YOUR OBJECTIVE: Please make an exact transcription of the records, keeping the pictures out of it.

Records excerpted from a collection:
..............................
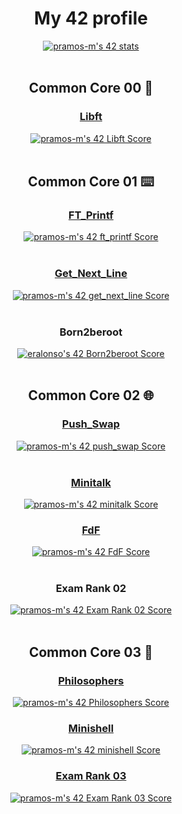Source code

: <body>
    <div align="center">
	<h1 align="center">My 42 profile</h1>
	<div align="center">
	<a href="https://github.com/JaeSeoKim/badge42">
	     <img src="https://badge42.vercel.app/api/v2/clh7v53ya001608l7laa95dsn/stats?cursusId=21&coalitionId=205" alt="pramos-m's 42 stats"/></a>
	</a>
	</div>
    </div>
    </br>
	<div  align="center">
		<h2>Common Core 00 👣</h2>
	</div>
    <div align="center">
      <h3><a id="libft" href="https://github.com/pramos-m/Libft" target="_blank">Libft</a></h3>
    </div>
    <div align="center">
      <a href="https://github.com/JaeSeoKim/badge42"><img src="https://badge42.vercel.app/api/v2/clh7v53ya001608l7laa95dsn/project/2784187" alt="pramos-m's 42 Libft Score" /></a>
    </div>
	    </br>
	<div  align="center">
		<h2>Common Core 01 ⌨️</h2>
	</div>
    <div align="center">
      <h3><a id="ft_printf" href="https://github.com/pramos-m/printf" target="_blank">FT_Printf</a></h3>
    </div>
    <div align="center">
	<a href="https://github.com/JaeSeoKim/badge42">
		<img src="https://badge42.vercel.app/api/v2/clh7v53ya001608l7laa95dsn/project/2834025" alt="pramos-m's 42 ft_printf Score" />
	</a>
    </div>
    </br>
    <div align="center">
      <h3><a id="get_next_line" href="https://github.com/pramos-m/get_next_line" target="_blank">Get_Next_Line</a></h3>
    </div>
    <div align="center">
      <a href="https://github.com/JaeSeoKim/badge42">
	      <img src="https://badge42.vercel.app/api/v2/clh7v53ya001608l7laa95dsn/project/2844277" alt="pramos-m's 42 get_next_line Score" />
	</a>
    </div>
    </br>
    <div align="center">
      <h3>Born2beroot</h3>
    </div>
    <div align="center">
      <a href="https://github.com/JaeSeoKim/badge42">
        <img src="https://badge42.vercel.app/api/v2/cl9gs40hi00540hl4ml1s4fw0/project/2877240" alt="eralonso's 42 Born2beroot Score" />
      </a>
    </div>
    </br>
	<div  align="center">
	<h2>Common Core 02 🌐</h2>
	</div>
    <div align="center">
      <h3><a id="push_swap" href="https://github.com/pramos-m/push_swap" target="_blank">Push_Swap</a></h3>
    </div>
    <div align="center">
      <a href="https://github.com/JaeSeoKim/badge42">
	      <img src="https://badge42.vercel.app/api/v2/clh7v53ya001608l7laa95dsn/project/2904667" alt="pramos-m's 42 push_swap Score" />
	</a>
    </div>
    </br>
    <div align="center">
      <h3><a id="minitalk" href="https://github.com/pramos-m/minitalk" target="_blank">Minitalk</a></h3>
    </div>
    <div align="center">
     <a href="https://github.com/JaeSeoKim/badge42">
	     <img src="https://badge42.vercel.app/api/v2/clh7v53ya001608l7laa95dsn/project/2912316" alt="pramos-m's 42 minitalk Score" />
	</a>
    </div>
    <div align="center">
      <h3><a id="FdF" href="https://github.com/pramos-m/FdF" target="_blank">FdF</a></h3>
    </div>
    <div align="center">
     <a href="https://github.com/JaeSeoKim/badge42">
	     <img src="https://badge42.vercel.app/api/v2/clh7v53ya001608l7laa95dsn/project/2977739" alt="pramos-m's 42 FdF Score" /></a>
	</a>
    </div>
    </br>
    <div align="center">
      <h3>Exam Rank 02</h3>
    </div>
    <div align="center">
      <a href="https://github.com/JaeSeoKim/badge42">
	      <img src="https://badge42.vercel.app/api/v2/clh7v53ya001608l7laa95dsn/project/2841971" alt="pramos-m's 42 Exam Rank 02 Score" />
	</a>
    </div>
    </br>
	<div  align="center">
	<h2>Common Core 03 🐚 </h2>
	</div>
    <div align="center">
      <h3><a id="Philosophers" href="https://github.com/pramos-m/Philosophers" target="_blank">Philosophers</a></h3>
    </div>
    <div align="center">
     <a href="https://github.com/JaeSeoKim/badge42">
	     <img src="https://badge42.vercel.app/api/v2/clh7v53ya001608l7laa95dsn/project/3081205" alt="pramos-m's 42 Philosophers Score" />
	</a>
    </div>
  <div align="center">
	  <h3><a href="https://github.com/pramos-m/Minishell">Minishell</h3>
  </div>
  <div align="center">
	  <a href="https://github.com/JaeSeoKim/badge42">
	<img src="https://badge42.vercel.app/api/v2/clh7v53ya001608l7laa95dsn/project/3085167" alt="pramos-m's 42 minishell Score" />
  </div>
  <div align="center">
	  <h3><a href="https://github.com/pramos-m/Minishell">Exam Rank 03</h3>
  </div>
<div align="center">
	<a href="https://github.com/JaeSeoKim/badge42">
		<img src="https://badge42.vercel.app/api/v2/clh7v53ya001608l7laa95dsn/project/3114203" alt="pramos-m's 42 Exam Rank 03 Score" />
	</a>
</div>
  </div>
</body>
<!--
**pramos-m/pramos-m** is a ✨ _special_ ✨ repository because its `README.md` (this file) appears on your GitHub profile.
<div>
      <h2>Exam Rank 03</h2>
    </div>
    <div>
      <a href="https://github.com/JaeSeoKim/badge42">
        <img src="https://badge42.vercel.app/api/v2/cl9gs40hi00540hl4ml1s4fw0/project/2903404" alt="eralonso's 42 Exam Rank 03 Score" />
      </a>
    </div>
Here are some ideas to get you started:

- 🔭 I’m currently working on ...
- 🌱 I’m currently learning ...
- 👯 I’m looking to collaborate on ...
- 🤔 I’m looking for help with ...
- 💬 Ask me about ...
- 📫 How to reach me: ...
- 😄 Pronouns: ...
- ⚡ Fun fact: ...
-->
..............................
EXERCISE SOLUTION:
Source code

: <body>
    <div align="center">
	<h1 align="center">My 42 profile</h1>
	<div align="center">
	<a href="https://github.com/JaeSeoKim/badge42">
	     <img src="https://badge42.vercel.app/api/v2/clh7v53ya001608l7laa95dsn/stats?cursusId=21&coalitionId=205" alt="pramos-m's 42 stats"/></a>
	</a>
	</div>
    </div>
    </br>
	<div  align="center">
		<h2>Common Core 00 👣</h2>
	</div>
    <div align="center">
      <h3><a id="libft" href="https://github.com/pramos-m/Libft" target="_blank">Libft</a></h3>
    </div>
    <div align="center">
      <a href="https://github.com/JaeSeoKim/badge42"><img src="https://badge42.vercel.app/api/v2/clh7v53ya001608l7laa95dsn/project/2784187" alt="pramos-m's 42 Libft Score" /></a>
    </div>
	    </br>
	<div  align="center">
		<h2>Common Core 01 ⌨️</h2>
	</div>
    <div align="center">
      <h3><a id="ft_printf" href="https://github.com/pramos-m/printf" target="_blank">FT_Printf</a></h3>
    </div>
    <div align="center">
	<a href="https://github.com/JaeSeoKim/badge42">
		<img src="https://badge42.vercel.app/api/v2/clh7v53ya001608l7laa95dsn/project/2834025" alt="pramos-m's 42 ft_printf Score" />
	</a>
    </div>
    </br>
    <div align="center">
      <h3><a id="get_next_line" href="https://github.com/pramos-m/get_next_line" target="_blank">Get_Next_Line</a></h3>
    </div>
    <div align="center">
      <a href="https://github.com/JaeSeoKim/badge42">
	      <img src="https://badge42.vercel.app/api/v2/clh7v53ya001608l7laa95dsn/project/2844277" alt="pramos-m's 42 get_next_line Score" />
	</a>
    </div>
    </br>
    <div align="center">
      <h3>Born2beroot</h3>
    </div>
    <div align="center">
      <a href="https://github.com/JaeSeoKim/badge42">
        <img src="https://badge42.vercel.app/api/v2/cl9gs40hi00540hl4ml1s4fw0/project/2877240" alt="eralonso's 42 Born2beroot Score" />
      </a>
    </div>
    </br>
	<div  align="center">
	<h2>Common Core 02 🌐</h2>
	</div>
    <div align="center">
      <h3><a id="push_swap" href="https://github.com/pramos-m/push_swap" target="_blank">Push_Swap</a></h3>
    </div>
    <div align="center">
      <a href="https://github.com/JaeSeoKim/badge42">
	      <img src="https://badge42.vercel.app/api/v2/clh7v53ya001608l7laa95dsn/project/2904667" alt="pramos-m's 42 push_swap Score" />
	</a>
    </div>
    </br>
    <div align="center">
      <h3><a id="minitalk" href="https://github.com/pramos-m/minitalk" target="_blank">Minitalk</a></h3>
    </div>
    <div align="center">
     <a href="https://github.com/JaeSeoKim/badge42">
	     <img src="https://badge42.vercel.app/api/v2/clh7v53ya001608l7laa95dsn/project/2912316" alt="pramos-m's 42 minitalk Score" />
	</a>
    </div>
    <div align="center">
      <h3><a id="FdF" href="https://github.com/pramos-m/FdF" target="_blank">FdF</a></h3>
    </div>
    <div align="center">
     <a href="https://github.com/JaeSeoKim/badge42">
	     <img src="https://badge42.vercel.app/api/v2/clh7v53ya001608l7laa95dsn/project/2977739" alt="pramos-m's 42 FdF Score" /></a>
	</a>
    </div>
    </br>
    <div align="center">
      <h3>Exam Rank 02</h3>
    </div>
    <div align="center">
      <a href="https://github.com/JaeSeoKim/badge42">
	      <img src="https://badge42.vercel.app/api/v2/clh7v53ya001608l7laa95dsn/project/2841971" alt="pramos-m's 42 Exam Rank 02 Score" />
	</a>
    </div>
    </br>
	<div  align="center">
	<h2>Common Core 03 🐚 </h2>
	</div>
    <div align="center">
      <h3><a id="Philosophers" href="https://github.com/pramos-m/Philosophers" target="_blank">Philosophers</a></h3>
    </div>
    <div align="center">
     <a href="https://github.com/JaeSeoKim/badge42">
	     <img src="https://badge42.vercel.app/api/v2/clh7v53ya001608l7laa95dsn/project/3081205" alt="pramos-m's 42 Philosophers Score" />
	</a>
    </div>
  <div align="center">
	  <h3><a href="https://github.com/pramos-m/Minishell">Minishell</h3>
  </div>
  <div align="center">
	  <a href="https://github.com/JaeSeoKim/badge42">
	<img src="https://badge42.vercel.app/api/v2/clh7v53ya001608l7laa95dsn/project/3085167" alt="pramos-m's 42 minishell Score" />
  </div>
  <div align="center">
	  <h3><a href="https://github.com/pramos-m/Minishell">Exam Rank 03</h3>
  </div>
<div align="center">
	<a href="https://github.com/JaeSeoKim/badge42">
		<img src="https://badge42.vercel.app/api/v2/clh7v53ya001608l7laa95dsn/project/3114203" alt="pramos-m's 42 Exam Rank 03 Score" />
	</a>
</div>
  </div>
</body>
<!--
**pramos-m/pramos-m** is a ✨ _special_ ✨ repository because its `README.md` (this file) appears on your GitHub profile.
<div>
      <h2>Exam Rank 03</h2>
    </div>
    <div>
      <a href="https://github.com/JaeSeoKim/badge42">
        <img src="https://badge42.vercel.app/api/v2/cl9gs40hi00540hl4ml1s4fw0/project/2903404" alt="eralonso's 42 Exam Rank 03 Score" />
      </a>
    </div>
Here are some ideas to get you started:

- 🔭 I’m currently working on ...
- 🌱 I’m currently learning ...
- 👯 I’m looking to collaborate on ...
- 🤔 I’m looking for help with ...
- 💬 Ask me about ...
- 📫 How to reach me: ...
- 😄 Pronouns: ...
- ⚡ Fun fact: ...
-->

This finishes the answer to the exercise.